Ecco il numero dei titoli disponibili nei vari paesi:
Usa: 1 milione
Regno Unito: 500 mila
Germania: 100 mila
Francia: 50 mila
Italia: 7 mila
In Italia il prezzo medio di un ebook è di 8 euro. Il mercato è lo 0,0… di quello di carta (rettifico quanto scritto in precedenza su questo giornale). Perciò noi siamo tremendamente indietro. A sentire Marco Ferrario di BookRepubblic, il mercato non crescerà finché resterà sotto la soglia dei 50.000 titoli.
Leonardo Chiariglione (direttore Cedeo) sostiene che siamo un paese troppo piccolo per diventare un campo di battaglia di tecnologie, così come nel XVI secolo lo eravamo di eserciti stranieri. Ci sono oltre 20 formati possibili. E’ necessaria una standardizzazione.
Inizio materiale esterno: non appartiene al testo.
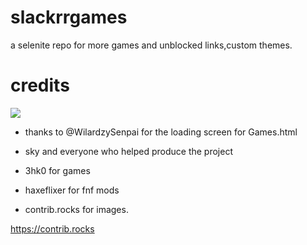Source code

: # slackrrgames
a selenite repo for more games and unblocked links,custom themes.
# credits
<a href="https://github.com/ublockedslackrr/ublockedslackrr.github.io/graphs/contributors">
  <img src="https://contrib.rocks/image?repo=ublockedslackrr/ublockedslackrr.github.io" />
</a>

- thanks to @WilardzySenpai for the loading screen for Games.html

- sky and everyone who helped produce the project
  
- 3hk0 for games
  
- haxeflixer for fnf mods
  
- contrib.rocks for images.
  
https://contrib.rocks
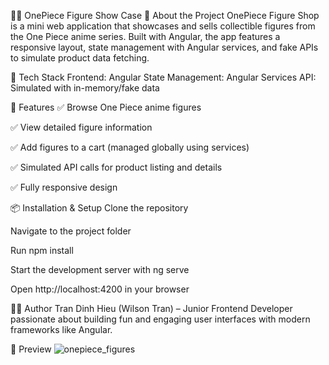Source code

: 🏴‍☠️ OnePiece Figure Show Case
📌 About the Project
OnePiece Figure Shop is a mini web application that showcases and sells collectible figures from the One Piece anime series.
Built with Angular, the app features a responsive layout, state management with Angular services, and fake APIs to simulate product data fetching.

🚀 Tech Stack
Frontend: Angular
State Management: Angular Services
API: Simulated with in-memory/fake data

🔧 Features
✅ Browse One Piece anime figures

✅ View detailed figure information

✅ Add figures to a cart (managed globally using services)

✅ Simulated API calls for product listing and details

✅ Fully responsive design

📦 Installation & Setup
Clone the repository

Navigate to the project folder

Run npm install

Start the development server with ng serve

Open http://localhost:4200 in your browser

👨‍💻 Author
Tran Dinh Hieu (Wilson Tran) – Junior Frontend Developer passionate about building fun and engaging user interfaces with modern frameworks like Angular.

🚀 Preview
![onepiece_figures](https://github.com/user-attachments/assets/5c5727a5-fea9-4deb-b53f-9fa6bd31a3e1)
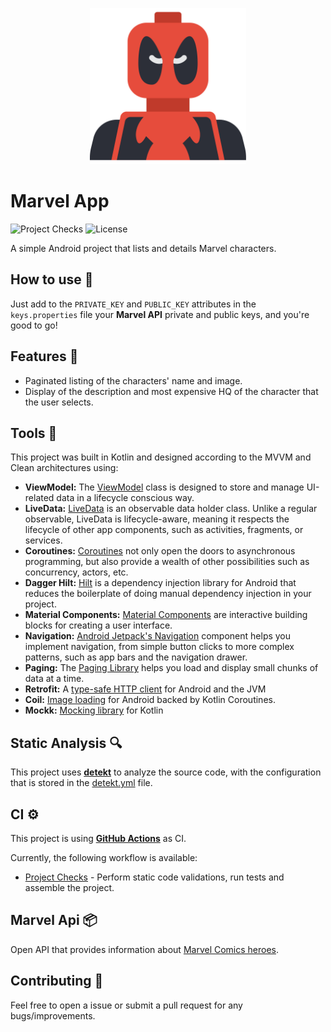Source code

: <p align="center">
    <img alt="Marvel App Logo" src="/images/marvel.svg" width=250px/>
</p>

# Marvel App

![Project Checks](https://github.com/matheusribeirolima/marvel-app/workflows/Pull%20Request%20&%20Master%20CI/badge.svg) ![License](https://img.shields.io/github/license/cortinico/kotlin-android-template.svg)

A simple Android project that lists and details Marvel characters.

## How to use 👣

Just add to the `PRIVATE_KEY` and `PUBLIC_KEY` attributes in the `keys.properties` file your **Marvel API** private and public keys, and you're good to go!

## Features 🎨

- Paginated listing of the characters' name and image.
- Display of the description and most expensive HQ of the character that the user selects.

## Tools 🔨

This project was built in Kotlin and designed according to the MVVM and Clean architectures using:

- **ViewModel:** The [ViewModel](https://developer.android.com/topic/libraries/architecture/viewmodel) class is designed to store and manage UI-related data in a lifecycle conscious way.
- **LiveData:** [LiveData](https://developer.android.com/topic/libraries/architecture/livedata) is an observable data holder class. Unlike a regular observable, LiveData is lifecycle-aware, meaning it respects the lifecycle of other app components, such as activities, fragments, or services.
- **Coroutines:** [Coroutines](https://kotlinlang.org/docs/reference/coroutines-overview.html) not only open the doors to asynchronous programming, but also provide a wealth of other possibilities such as concurrency, actors, etc.
- **Dagger Hilt:** [Hilt](https://developer.android.com/training/dependency-injection/hilt-android) is a dependency injection library for Android that reduces the boilerplate of doing manual dependency injection in your project.
- **Material Components:** [Material Components](https://material.io/components) are interactive building blocks for creating a user interface.
- **Navigation:** [Android Jetpack's Navigation](https://developer.android.com/guide/navigation) component helps you implement navigation, from simple button clicks to more complex patterns, such as app bars and the navigation drawer.
- **Paging:** The [Paging Library](https://developer.android.com/topic/libraries/architecture/paging) helps you load and display small chunks of data at a time.
- **Retrofit:** A [type-safe HTTP client](https://square.github.io/retrofit/) for Android and the JVM
- **Coil:** [Image loading](https://coil-kt.github.io/coil/) for Android backed by Kotlin Coroutines.
- **Mockk:** [Mocking library](https://mockk.io) for Kotlin

## Static Analysis 🔍

This project uses [**detekt**](https://github.com/detekt/detekt) to analyze the source code, with the configuration that is stored in the [detekt.yml](config/detekt/detekt.yml) file.

## CI ⚙️

This project is using [**GitHub Actions**](https://github.com/matheusribeirolima/marvel-app/actions) as CI.

Currently, the following workflow is available:
- [Project Checks](.github/workflows/android-master.yml) - Perform static code validations, run tests and assemble the project.

## Marvel Api 📦

Open API that provides information about [Marvel Comics heroes](https://developer.marvel.com).

## Contributing 🤝

Feel free to open a issue or submit a pull request for any bugs/improvements.
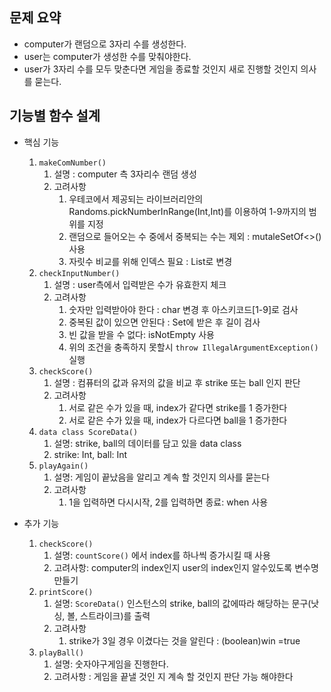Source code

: ## 문제 요약

- computer가 랜덤으로 3자리 수를 생성한다.
- user는 computer가 생성한 수를 맞춰야한다.
- user가 3자리 수를 모두 맞춘다면 게임을 종료할 것인지 새로 진행할 것인지 의사를 묻는다.

## 기능별 함수 설계

- 핵심 기능
    1. `makeComNumber()`
        1. 설명 : computer 측 3자리수 랜덤 생성
        2. 고려사항
            1. 우테코에서 제공되는 라이브러리안의 Randoms.pickNumberInRange(Int,Int)를 이용하여 1-9까지의 범위를 지정
            2. 랜덤으로 들어오는 수 중에서 중복되는 수는 제외 : mutaleSetOf<>() 사용
            3. 자릿수 비교를 위해 인덱스 필요 : List로 변경
    2. `checkInputNumber()`
        1. 설명 : user측에서 입력받은 수가 유효한지 체크
        2. 고려사항
            1. 숫자만 입력받아야 한다 : char 변경 후 아스키코드[1-9]로 검사
            2. 중복된 값이 있으면 안된다 : Set에 받은 후 길이 검사
            3. 빈 값을 받을 수 없다: isNotEmpty 사용
            4. 위의 조건을 충족하지 못할시 `throw IllegalArgumentException()` 실행
    3. `checkScore()`
        1. 설명 : 컴퓨터의 값과 유저의  값을 비교 후 strike 또는 ball 인지 판단
        2. 고려사항
            1. 서로 같은 수가 있을 때, index가 같다면 strike를 1 증가한다
            2. 서로 같은 수가 있을 때, index가 다르다면 ball을 1 증가한다
    4. `data class ScoreData()`
        1. 설명: strike, ball의 데이터를 담고 있을 data class
        2.  strike: Int, ball: Int
    5. `playAgain()`
        1. 설명: 게임이 끝났음을 알리고 계속 할 것인지 의사를 묻는다
        2. 고려사항
            1. 1을 입력하면 다시시작, 2를 입력하면 종료: when 사용

- 추가 기능
    1. `checkScore()`
        1. 설명: `countScore()` 에서 index를 하나씩 증가시킬 때 사용
        2. 고려사항: computer의 index인지 user의 index인지 알수있도록 변수명 만들기
    2. `printScore()`
        1. 설명: `ScoreData()` 인스턴스의 strike, ball의 값에따라 해당하는 문구(낫싱, 볼, 스트라이크)를 출력
        2. 고려사항
            1.  strike가 3일 경우 이겼다는 것을 알린다 : (boolean)win =true
    3.  `playBall()`
        1. 설명: 숫자야구게임을 진행한다.
        2. 고려사항 : 게임을 끝낼 것인 지 계속 할 것인지 판단 가능 해야한다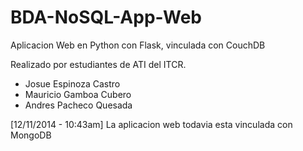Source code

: BDA-NoSQL-App-Web
=================

Aplicacion Web en Python con Flask, vinculada con CouchDB

Realizado por estudiantes de ATI del ITCR.
  - Josue Espinoza Castro
  - Mauricio Gamboa Cubero
  - Andres Pacheco Quesada

[12/11/2014 - 10:43am] La aplicacion web todavia esta vinculada con MongoDB

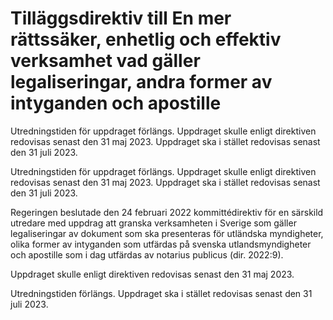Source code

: # Tilläggsdirektiv till En mer rättssäker, enhetlig och effektiv verksamhet vad gäller legaliseringar, andra former av intyganden och apostille

Utredningstiden för uppdraget förlängs. Uppdraget skulle enligt direktiven redovisas senast den 31 maj 2023. Uppdraget ska i stället redovisas senast den 31 juli 2023.

Utredningstiden för uppdraget förlängs. Uppdraget skulle enligt direktiven redovisas senast den 31 maj 2023. Uppdraget ska i stället redovisas senast den 31 juli 2023.

Regeringen beslutade den 24 februari 2022 kommittédirektiv för en särskild
utredare med uppdrag att granska verksamheten i Sverige som gäller
legaliseringar av dokument som ska presenteras för utländska myndigheter,
olika former av intyganden som utfärdas på svenska utlandsmyndigheter och apostille som i dag utfärdas av notarius publicus (dir. 2022:9).

Uppdraget skulle enligt direktiven redovisas senast den 31 maj 2023.

Utredningstiden förlängs. Uppdraget ska i stället redovisas senast den 31 juli 2023.
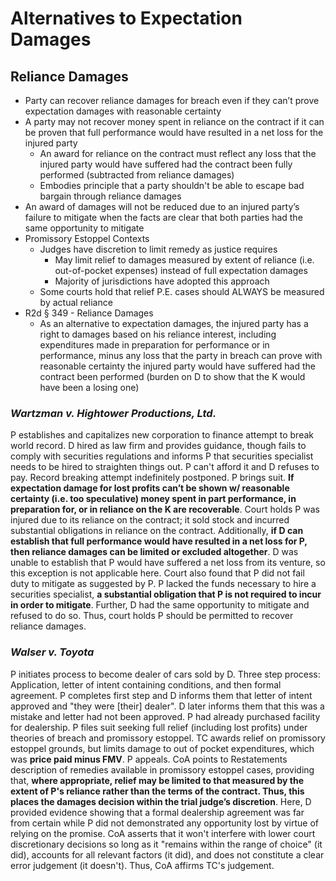 # Alternatives to Expectation Damages

## Reliance Damages

* Party can recover reliance damages for breach even if they can’t prove expectation damages with reasonable certainty
* A party may not recover money spent in reliance on the contract if it can be proven that full performance would have resulted in a net loss for the injured party
  * An award for reliance on the contract must reflect any loss that the injured party would have suffered had the contract been fully performed (subtracted from reliance damages)
  * Embodies principle that a party shouldn't be able to escape bad bargain through reliance damages
* An award of damages will not be reduced due to an injured party’s failure to mitigate when the facts are clear that both parties had the same opportunity to mitigate
* Promissory Estoppel Contexts
  * Judges have discretion to limit remedy as justice requires
    * May limit relief to damages measured by extent of reliance (i.e. out-of-pocket expenses) instead of full expectation damages
    * Majority of jurisdictions have adopted this approach
  * Some courts hold that relief P.E. cases should ALWAYS be measured by actual reliance
* R2d § 349 - Reliance Damages
  * As an alternative to expectation damages, the injured party has a right to damages based on his reliance interest, including expenditures made in preparation for performance or in performance, minus any loss that the party in breach can prove with reasonable certainty the injured party would have suffered had the contract been performed (burden on D to show that the K would have been a losing one)

### *Wartzman v. Hightower Productions, Ltd.*

P establishes and capitalizes new corporation to finance attempt to break world record. D hired as law firm and provides guidance, though fails to comply with securities regulations and informs P that securities specialist needs to be hired to straighten things out. P can't afford it and D refuses to pay. Record breaking attempt indefinitely postponed. P brings suit. **If expectation damage for lost profits can’t be shown w/ reasonable certainty (i.e. too speculative) money spent in part performance, in preparation for, or in reliance on the K are recoverable**.  Court holds P was injured due to its reliance on the contract; it sold stock and incurred substantial obligations in reliance on the contract. Additionally, **if D can establish that full performance would have resulted in a net loss for P, then reliance damages can be limited or excluded altogether**. D was unable to establish that P would have suffered a net loss from its venture, so this exception is not applicable here. Court also found that P did not fail duty to mitigate as suggested by P. P lacked the funds necessary to hire a securities specialist, **a substantial obligation that P is not required to incur in order to mitigate**. Further, D had the same opportunity to mitigate and refused to do so. Thus, court holds P should be permitted to recover reliance damages.

### *Walser v. Toyota*

P initiates process to become dealer of cars sold by D. Three step process: Application, letter of intent containing conditions, and then formal agreement. P completes first step and D informs them that letter of intent approved and "they were [their] dealer". D later informs them that this was a mistake and letter had not been approved. P had already purchased facility for dealership. P files suit seeking full relief (including lost profits) under theories of breach and promissory estoppel. TC awards relief on promissory estoppel grounds, but limits damage to out of pocket expenditures, which was **price paid minus FMV**. P appeals. CoA points to Restatements description of remedies available in promissory estoppel cases, providing that, **where appropriate, relief may be limited to that measured by the extent of P's reliance rather than the terms of the contract. Thus, this places the damages decision within the trial judge’s discretion**. Here, D provided evidence showing that a formal dealership agreement was far from certain while P did not demonstrated any opportunity lost by virtue of relying on the promise. CoA asserts that it won't interfere with lower court discretionary decisions so long as it "remains within the range of choice" (it did), accounts for all relevant factors (it did), and does not constitute a clear error judgement (it doesn't). Thus, CoA affirms TC's judgement.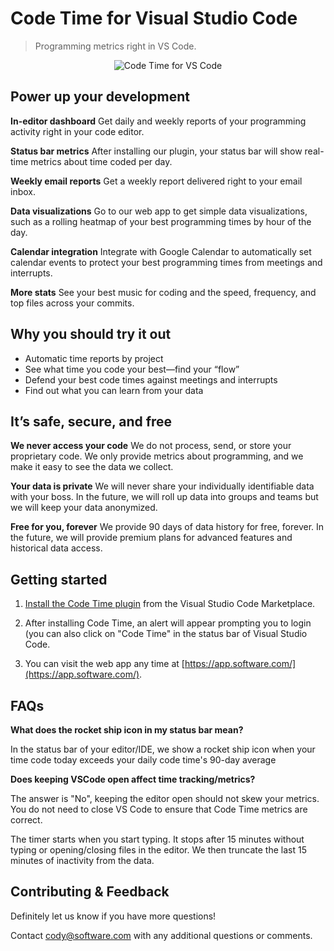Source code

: # Code Time for Visual Studio Code

> Programming metrics right in VS Code.

<p align="center" style="margin: 0 10%">
  <img src="https://s3-us-west-1.amazonaws.com/swdc-static-assets/vs-code-dashboard.gif" alt="Code Time for VS Code" />
</p>

## Power up your development

**In-editor dashboard**
Get daily and weekly reports of your programming activity right in your code editor.

**Status bar metrics**
After installing our plugin, your status bar will show real-time metrics about time coded per day.

**Weekly email reports**
Get a weekly report delivered right to your email inbox.

**Data visualizations**
Go to our web app to get simple data visualizations, such as a rolling heatmap of your best programming times by hour of the day.

**Calendar integration**
Integrate with Google Calendar to automatically set calendar events to protect your best programming times from meetings and interrupts.

**More stats**
See your best music for coding and the speed, frequency, and top files across your commits.

## Why you should try it out

-   Automatic time reports by project
-   See what time you code your best—find your “flow”
-   Defend your best code times against meetings and interrupts
-   Find out what you can learn from your data

## It’s safe, secure, and free

**We never access your code**
We do not process, send, or store your proprietary code. We only provide metrics about programming, and we make it easy to see the data we collect.

**Your data is private**
We will never share your individually identifiable data with your boss. In the future, we will roll up data into groups and teams but we will keep your data anonymized.

**Free for you, forever**
We provide 90 days of data history for free, forever. In the future, we will provide premium plans for advanced features and historical data access.

<!--- Begin: setup --->

## Getting started

1. [Install the Code Time plugin](https://marketplace.visualstudio.com/items?itemName=softwaredotcom.swdc-vscode) from the Visual Studio Code Marketplace.

2. After installing Code Time, an alert will appear prompting you to login (you can also click on "Code Time" in the status bar of Visual Studio Code.

3. You can visit the web app any time at [https://app.software.com/](https://app.software.com/).

<!--- End: setup --->

## FAQs

**What does the rocket ship icon in my status bar mean?**

In the status bar of your editor/IDE, we show a rocket ship icon when your time code today exceeds your daily code time's 90-day average

**Does keeping VSCode open affect time tracking/metrics?**

The answer is "No", keeping the editor open should not skew your metrics. You do not need to close VS Code to ensure that Code Time metrics are correct.

The timer starts when you start typing. It stops after 15 minutes without typing or opening/closing files in the editor. We then truncate the last 15 minutes of inactivity from the data.

## Contributing & Feedback

Definitely let us know if you have more questions!

Contact [cody@software.com](mailto:cody@software.com) with any additional questions or comments.
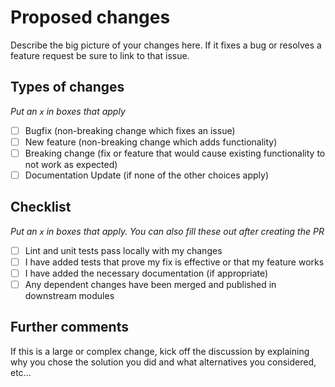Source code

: # Proposed changes

Describe the big picture of your changes here. If it fixes a bug or resolves a feature request be sure to link to that issue.

## Types of changes

_Put an `x` in boxes that apply_

- [ ] Bugfix (non-breaking change which fixes an issue)
- [ ] New feature (non-breaking change which adds functionality)
- [ ] Breaking change (fix or feature that would cause existing functionality to not work as expected)
- [ ] Documentation Update (if none of the other choices apply)

## Checklist

_Put an `x` in boxes that apply. You can also fill these out after creating the PR_

- [ ] Lint and unit tests pass locally with my changes
- [ ] I have added tests that prove my fix is effective or that my feature works
- [ ] I have added the necessary documentation (if appropriate)
- [ ] Any dependent changes have been merged and published in downstream modules

## Further comments

If this is a large or complex change, kick off the discussion by explaining why you chose the solution you did and what alternatives you considered, etc...
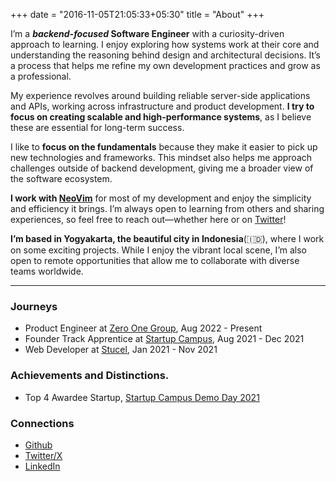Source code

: +++
date = "2016-11-05T21:05:33+05:30"
title = "About"
+++

I’m a **_backend-focused_ Software Engineer** with a curiosity-driven approach to learning. I enjoy exploring how systems work at their core and understanding the reasoning behind design and architectural decisions. It’s a process that helps me refine my own development practices and grow as a professional.

My experience revolves around building reliable server-side applications and APIs, working across infrastructure and product development. **I try to focus on creating scalable and high-performance systems**, as I believe these are essential for long-term success.

I like to **focus on the fundamentals** because they make it easier to pick up new technologies and frameworks. This mindset also helps me approach challenges outside of backend development, giving me a broader view of the software ecosystem.

**I work with [NeoVim](https://neovim.io/)** for most of my development and enjoy the simplicity and efficiency it brings. I’m always open to learning from others and sharing experiences, so feel free to reach out—whether here or on [Twitter](https://x.com/myusufadp)!

**I’m based in Yogyakarta, the beautiful city in Indonesia**(🇮🇩), where I work on some exciting projects. While I enjoy the vibrant local scene, I’m also open to remote opportunities that allow me to collaborate with diverse teams worldwide.


---

### Journeys
- Product Engineer at [Zero One Group](https://zero-one-group.com/), Aug 2022 - Present
- Founder Track Apprentice at [Startup Campus](https://startupcampus.id/), Aug 2021 - Dec 2021
- Web Developer at [Stucel](https://www.stucel.com/), Jan 2021 - Nov 2021

### Achievements and Distinctions. 
- Top 4 Awardee Startup, [Startup Campus Demo Day 2021](https://startupcampus.id/)

### Connections 
- [Github](https://github.com/quippv)
- [Twitter/X](https://x.com/myusufadp)
- [LinkedIn](https://www.linkedin.com/in/myusufadp/)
Inoltre, come nota Renato Salvetti di Edigita, per ora i lettori sono ancora troppo cari e i file sono pieni zeppi di errori: nel paragone col libro tradizionale, gli utenti dicono che l’ebook fa schifo. Ma nel giro di tre anni avremo tutti gli schermi con la qualità della carta. Tra poco si potrà anche utilizzare la ricarica solare e quindi la durata della batteria sarà infinita.
Prima ancora delle guerra dei formati c’è quella tra i dispositivi (device) per leggere: da una parte ci sono i retroilluminati, come l’iPad, che sono normali computer e danno fastidio agli occhi; dall’altra ci sono i reader non retroillimanti, creati apposta per leggere.
Ricky Cavallero vuole tirar fuori dal business tradizionale la cassa per finanziare il business nuovo. Dice che non si possono usare le strutture organizzative dell’impresa: è neces- sario un cambio di mentalità e di organizzazione. Visto che non venderà più libri, ma contratti di licenza, alla fine afferma: “Non sono più un editore, divento una biblioteca”.
Ma cos’è un libro digitale? Cosa deve poter fare, in cosa si differenzia da un libro di carta, che cosa ci aspettiamo e pretendiamo che faccia?
Ci si aspetta che abbia le stesse caratteristiche del vecchio libro, perciò bisogna poterlo leggere, annotare, sottolineare, prestare e altro ancora… stranamente una delle caratteristiche che rende la gente più nostalgica è l’odore. Quando parli dell’ebook c’è spesso una reazione di rifiuto: “Io non potrò mai perché i libri mi piace toccarli, mi piace l’odore… ”. Perciò l’ebook, oltre a tutto il resto, dovrà essere gradevole al tatto e avere un buon profumo di carta.
Ma nuove funzioni si aggiungono alle vecchie, come la socializzazione. Il libro diventa qualcosa da condividere, di cui parlare, da leggere insieme, commentare e citare nel social discuss. L’esperienza del libro è sociale e questo aspetto può essere meglio utilizzato e potenziato nell’era dei social network. La componente sociale del condividere una passione è importante.
E poi c’è la caratteristica più evidente e strabiliante: la possibilità di avere un’intera biblioteca su un dispositivo: un lettore che contiene 3.500 libri come niente fosse.
Per avere un’idea della repentinità del cambiamento basti pensare che a New York un anno e mezzo fa di ebook non se ne vedevano (l’iPad neanche esisteva), mentre ora tutti girano con le tavolette.
Altro parametro di repentinità sono i libri di testo. Dal prossimo anno in Italia non si potranno più adottare libri di sola carta: o misti, o solo digitali. Un ultimo raffronto: su Amazon, il più grosso venditore mondiale di ebook che controlla il 76% del mercato americano, nei primi mesi dell’anno c’è stato il sorpasso: vendono 143 ebook per ogni 100 libri di carta.